All time, the past and the future, are simply an experience moving through now-me. An experience moving through me now. Except as a thought-created experience, time doesn’t exist.
I just made a story of something and it felt like a horror story. Here’s what happened:
I see ten little ducklings, newborn, but big enough to run around. A duck who I think is father starts pecking at one of them, picking it up with violence, as if it was going to eat it. This is so distressing that I get up and interfere, walking close enough to the duck that it stops what it’s doing. The duckling is able to run back to its siblings and find safety.
I made up a story of death, of loss just now. I needed time to do that.

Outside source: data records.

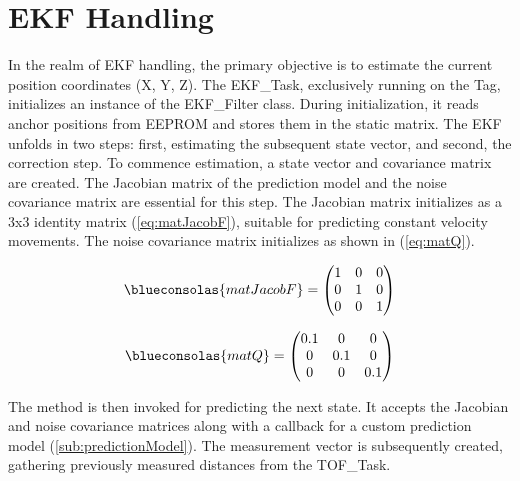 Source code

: \chapter{EKF Handling}
\label{chap:EKF_Handling}

In the realm of EKF handling, the primary objective is to estimate the current position coordinates (X, Y, Z). The EKF\_Task, exclusively running on the Tag, initializes an instance of the EKF\_Filter class. During initialization, it reads anchor positions from EEPROM and stores them in the static  matrix.
\vspace{4pt}
\newline
The EKF unfolds in two steps: first, estimating the subsequent state vector, and second, the correction step. To commence estimation, a state vector and covariance matrix are created. The Jacobian matrix of the prediction model and the noise covariance matrix are essential for this step. The Jacobian matrix  initializes as a 3x3 identity matrix (\ref{eq:matJacobF}), suitable for predicting constant velocity movements. The noise covariance matrix  initializes as shown in (\ref{eq:matQ}).

\begin{equation}
	\begin{centering}
		\blueconsolas{matJacobF} =
		\begin{pmatrix}
			1 & 0 & 0 \\
			0 & 1 & 0 \\
			0 & 0 & 1
		\end{pmatrix}
	\end{centering}
	\label{eq:matJacobF}
\end{equation}

\begin{equation}
	\begin{centering}
		\blueconsolas{matQ} =
		\begin{pmatrix}
			0.1 & 0 & 0 \\
			0 & 0.1 & 0 \\
			0 & 0 & 0.1
		\end{pmatrix}
	\end{centering}
	\label{eq:matQ}
\end{equation}

The  method is then invoked for predicting the next state. It accepts the Jacobian and noise covariance matrices along with a callback for a custom prediction model (\ref{sub:predictionModel}). The measurement vector  is subsequently created, gathering previously measured distances from the TOF\_Task.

Every time I pull myself out of the moment of what is, I’m missing out on something. At the same time, the very experience I’m having is a part of what’s available. So it can’t be better or worse to be in or out of time.
And now I see a second group of eight ducklings following another duck across the street and onto the grass. All of them converge, following what must be the mother duck.
There’s something sacred about the moment outside of time. Everything drops away. Every thought drops away. All my worries over these little ducklings and whether they would have a parent that would harm them.
They’re all coming towards me, just a few feet away, these beautiful little ducklings with blue bills that have red at the tip. Little balls of fluff. Eighteen of them.
It’s a miracle in the moment just for me.
I love knowing myself outside of time. Knowing myself outside of space and matter, just for a second. It feels like nothing and nowhere, everything and always.